## DATA LISTING:

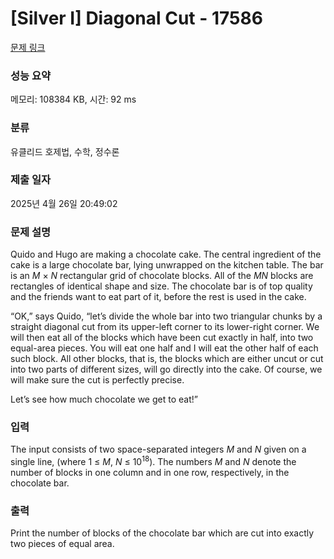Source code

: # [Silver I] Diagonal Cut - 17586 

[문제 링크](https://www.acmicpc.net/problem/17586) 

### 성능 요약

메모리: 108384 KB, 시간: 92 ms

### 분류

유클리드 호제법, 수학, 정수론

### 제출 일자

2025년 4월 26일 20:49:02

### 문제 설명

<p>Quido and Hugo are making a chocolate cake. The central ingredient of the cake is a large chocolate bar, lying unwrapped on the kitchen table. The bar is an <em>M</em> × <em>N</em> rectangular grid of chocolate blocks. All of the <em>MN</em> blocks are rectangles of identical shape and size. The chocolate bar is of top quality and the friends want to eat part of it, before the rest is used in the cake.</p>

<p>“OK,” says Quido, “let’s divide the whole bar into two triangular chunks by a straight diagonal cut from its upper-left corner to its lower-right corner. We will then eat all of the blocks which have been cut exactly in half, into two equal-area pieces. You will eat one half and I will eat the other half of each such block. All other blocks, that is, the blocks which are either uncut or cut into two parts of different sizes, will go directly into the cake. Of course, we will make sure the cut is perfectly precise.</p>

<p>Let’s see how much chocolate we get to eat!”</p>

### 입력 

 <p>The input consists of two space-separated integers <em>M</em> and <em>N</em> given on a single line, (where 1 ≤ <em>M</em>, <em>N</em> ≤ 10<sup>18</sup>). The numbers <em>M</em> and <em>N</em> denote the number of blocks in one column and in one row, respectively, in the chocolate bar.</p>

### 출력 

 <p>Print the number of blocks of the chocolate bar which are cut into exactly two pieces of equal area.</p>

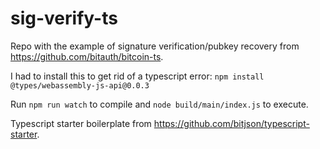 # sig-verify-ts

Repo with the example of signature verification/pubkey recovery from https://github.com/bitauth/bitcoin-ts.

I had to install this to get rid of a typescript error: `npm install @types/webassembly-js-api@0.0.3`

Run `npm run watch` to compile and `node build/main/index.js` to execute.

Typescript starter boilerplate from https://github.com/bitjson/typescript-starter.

---

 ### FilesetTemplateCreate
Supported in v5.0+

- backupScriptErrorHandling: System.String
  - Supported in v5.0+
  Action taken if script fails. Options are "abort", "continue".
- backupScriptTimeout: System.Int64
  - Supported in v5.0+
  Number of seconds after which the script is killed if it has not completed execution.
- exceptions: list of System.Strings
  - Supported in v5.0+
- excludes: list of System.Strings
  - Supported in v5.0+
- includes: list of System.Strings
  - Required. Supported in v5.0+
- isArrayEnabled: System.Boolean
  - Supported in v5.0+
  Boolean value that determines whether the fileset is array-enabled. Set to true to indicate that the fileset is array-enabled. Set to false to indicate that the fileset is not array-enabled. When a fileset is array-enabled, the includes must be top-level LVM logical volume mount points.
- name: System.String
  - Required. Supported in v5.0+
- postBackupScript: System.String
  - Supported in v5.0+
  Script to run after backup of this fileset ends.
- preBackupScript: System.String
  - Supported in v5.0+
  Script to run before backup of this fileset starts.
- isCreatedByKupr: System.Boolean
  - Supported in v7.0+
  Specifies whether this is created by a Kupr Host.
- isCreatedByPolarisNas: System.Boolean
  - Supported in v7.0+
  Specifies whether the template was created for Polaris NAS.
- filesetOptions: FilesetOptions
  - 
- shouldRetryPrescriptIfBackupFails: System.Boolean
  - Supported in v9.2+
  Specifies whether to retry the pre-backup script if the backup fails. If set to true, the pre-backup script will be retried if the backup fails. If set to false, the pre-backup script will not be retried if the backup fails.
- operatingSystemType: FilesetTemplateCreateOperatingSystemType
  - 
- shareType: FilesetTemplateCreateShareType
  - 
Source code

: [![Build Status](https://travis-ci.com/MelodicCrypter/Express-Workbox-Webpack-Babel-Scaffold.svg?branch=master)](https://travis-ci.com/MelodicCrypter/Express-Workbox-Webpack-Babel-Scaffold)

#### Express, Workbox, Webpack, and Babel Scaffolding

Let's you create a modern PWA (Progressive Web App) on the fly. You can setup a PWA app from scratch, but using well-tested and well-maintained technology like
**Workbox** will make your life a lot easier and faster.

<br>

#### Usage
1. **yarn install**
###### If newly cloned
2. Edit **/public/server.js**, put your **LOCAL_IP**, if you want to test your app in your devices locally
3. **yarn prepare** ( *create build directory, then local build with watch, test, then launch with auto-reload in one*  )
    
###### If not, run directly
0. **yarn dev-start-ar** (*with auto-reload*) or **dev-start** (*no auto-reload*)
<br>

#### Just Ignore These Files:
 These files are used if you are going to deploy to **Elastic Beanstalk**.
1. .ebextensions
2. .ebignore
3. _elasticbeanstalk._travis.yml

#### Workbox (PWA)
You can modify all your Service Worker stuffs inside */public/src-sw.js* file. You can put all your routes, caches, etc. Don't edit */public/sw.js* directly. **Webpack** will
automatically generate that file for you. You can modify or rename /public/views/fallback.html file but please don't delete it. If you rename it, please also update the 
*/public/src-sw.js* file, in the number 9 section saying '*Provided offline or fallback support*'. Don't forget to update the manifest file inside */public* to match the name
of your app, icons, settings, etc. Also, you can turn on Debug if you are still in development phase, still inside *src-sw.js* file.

## PROBLEM DESCRIPTION:
Copy out each line of the material above that holds the word "from".

## RESPONSE BELOW:
<p>“OK,” says Quido, “let’s divide the whole bar into two triangular chunks by a straight diagonal cut from its upper-left corner to its lower-right corner. We will then eat all of the blocks which have been cut exactly in half, into two equal-area pieces. You will eat one half and I will eat the other half of each such block. All other blocks, that is, the blocks which are either uncut or cut into two parts of different sizes, will go directly into the cake. Of course, we will make sure the cut is perfectly precise.</p>
Repo with the example of signature verification/pubkey recovery from https://github.com/bitauth/bitcoin-ts.
Typescript starter boilerplate from https://github.com/bitjson/typescript-starter.
Let's you create a modern PWA (Progressive Web App) on the fly. You can setup a PWA app from scratch, but using well-tested and well-maintained technology like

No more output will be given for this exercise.